> **Exercise brief**
Your copy should match the listing below exactly, except that it holds no images.

Content starts

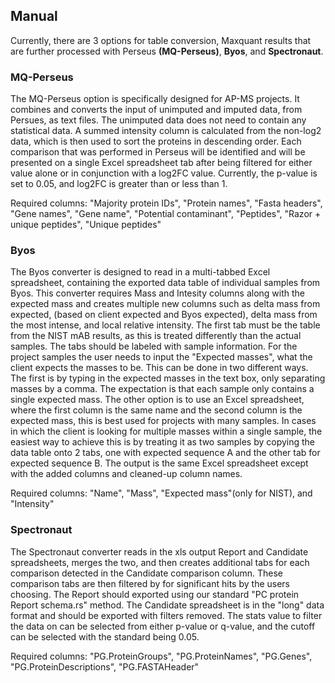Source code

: ## Manual

Currently, there are 3 options for table conversion, Maxquant results that are further processed with Perseus **(MQ-Perseus)**, **Byos**, and **Spectronaut**.

### MQ-Perseus
The MQ-Perseus option is specifically designed for AP-MS projects. It combines and converts the input of unimputed and imputed data, from Persues, as text files. The unimputed data does not need to contain any statistical data. A summed intensity column is calculated from the non-log2 data, which is then used to sort the proteins in descending order. Each comparison that was performed in Perseus will be identified and will be presented on a single Excel spreadsheet tab after being filtered for either value alone or in conjunction with a log2FC value. Currently, the p-value is set to 0.05, and log2FC is greater than or less than 1.

Required columns:  "Majority protein IDs", "Protein names", "Fasta headers", "Gene names", "Gene name", "Potential contaminant", "Peptides", "Razor + unique peptides", "Unique peptides"


### Byos
The Byos converter is designed to read in a multi-tabbed Excel spreadsheet, containing the exported data table of individual samples from Byos. This converter requires Mass and Intesity columns along with the expected mass and creates multiple new columns such as delta mass from expected, (based on client expected and Byos expected), delta mass from the most intense, and local relative intensity. The first tab must be the table from the NIST mAB results, as this is treated differently than the actual samples. The tabs should be labeled with sample information. For the project samples the user needs to input the "Expected masses", what the client expects the masses to be. This can be done in two different ways. The first is by typing in the expected masses in the text box, only separating masses by a comma. The expectation is that each sample only contains a single expected mass. The other option is to use an Excel spreadsheet, where the first column is the same name and the second column is the expected mass, this is best used for projects with many samples. In cases in which the client is looking for multiple masses within a single sample, the easiest way to achieve this is by treating it as two samples by copying the data table onto 2 tabs, one with expected sequence A and the other tab for expected sequence B. The output is the same Excel spreadsheet except with the added columns and cleaned-up column names. 


Required columns: "Name", "Mass", "Expected mass"(only for NIST), and "Intensity"


### Spectronaut
The Spectronaut converter reads in the xls output Report and Candidate spreadsheets, merges the two, and then creates additional tabs for each comparison detected in the Candidate comparison column. These comparison tabs are then filtered by for significant hits by the users choosing. The Report should exported using our standard "PC protein Report schema.rs" method. The Candidate spreadsheet is in the "long" data format and should be exported with filters removed. The stats value to filter the data on can be selected from either p-value or q-value, and the cutoff can be selected with the standard being 0.05. 

Required columns: "PG.ProteinGroups", "PG.ProteinNames", "PG.Genes", "PG.ProteinDescriptions", "PG.FASTAHeader"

Content ends

> **Exercise answer**
Source code

: ## Manual

Currently, there are 3 options for table conversion, Maxquant results that are further processed with Perseus **(MQ-Perseus)**, **Byos**, and **Spectronaut**.

### MQ-Perseus
The MQ-Perseus option is specifically designed for AP-MS projects. It combines and converts the input of unimputed and imputed data, from Persues, as text files. The unimputed data does not need to contain any statistical data. A summed intensity column is calculated from the non-log2 data, which is then used to sort the proteins in descending order. Each comparison that was performed in Perseus will be identified and will be presented on a single Excel spreadsheet tab after being filtered for either value alone or in conjunction with a log2FC value. Currently, the p-value is set to 0.05, and log2FC is greater than or less than 1.

Required columns:  "Majority protein IDs", "Protein names", "Fasta headers", "Gene names", "Gene name", "Potential contaminant", "Peptides", "Razor + unique peptides", "Unique peptides"


### Byos
The Byos converter is designed to read in a multi-tabbed Excel spreadsheet, containing the exported data table of individual samples from Byos. This converter requires Mass and Intesity columns along with the expected mass and creates multiple new columns such as delta mass from expected, (based on client expected and Byos expected), delta mass from the most intense, and local relative intensity. The first tab must be the table from the NIST mAB results, as this is treated differently than the actual samples. The tabs should be labeled with sample information. For the project samples the user needs to input the "Expected masses", what the client expects the masses to be. This can be done in two different ways. The first is by typing in the expected masses in the text box, only separating masses by a comma. The expectation is that each sample only contains a single expected mass. The other option is to use an Excel spreadsheet, where the first column is the same name and the second column is the expected mass, this is best used for projects with many samples. In cases in which the client is looking for multiple masses within a single sample, the easiest way to achieve this is by treating it as two samples by copying the data table onto 2 tabs, one with expected sequence A and the other tab for expected sequence B. The output is the same Excel spreadsheet except with the added columns and cleaned-up column names. 


Required columns: "Name", "Mass", "Expected mass"(only for NIST), and "Intensity"


### Spectronaut
The Spectronaut converter reads in the xls output Report and Candidate spreadsheets, merges the two, and then creates additional tabs for each comparison detected in the Candidate comparison column. These comparison tabs are then filtered by for significant hits by the users choosing. The Report should exported using our standard "PC protein Report schema.rs" method. The Candidate spreadsheet is in the "long" data format and should be exported with filters removed. The stats value to filter the data on can be selected from either p-value or q-value, and the cutoff can be selected with the standard being 0.05. 

Required columns: "PG.ProteinGroups", "PG.ProteinNames", "PG.Genes", "PG.ProteinDescriptions", "PG.FASTAHeader"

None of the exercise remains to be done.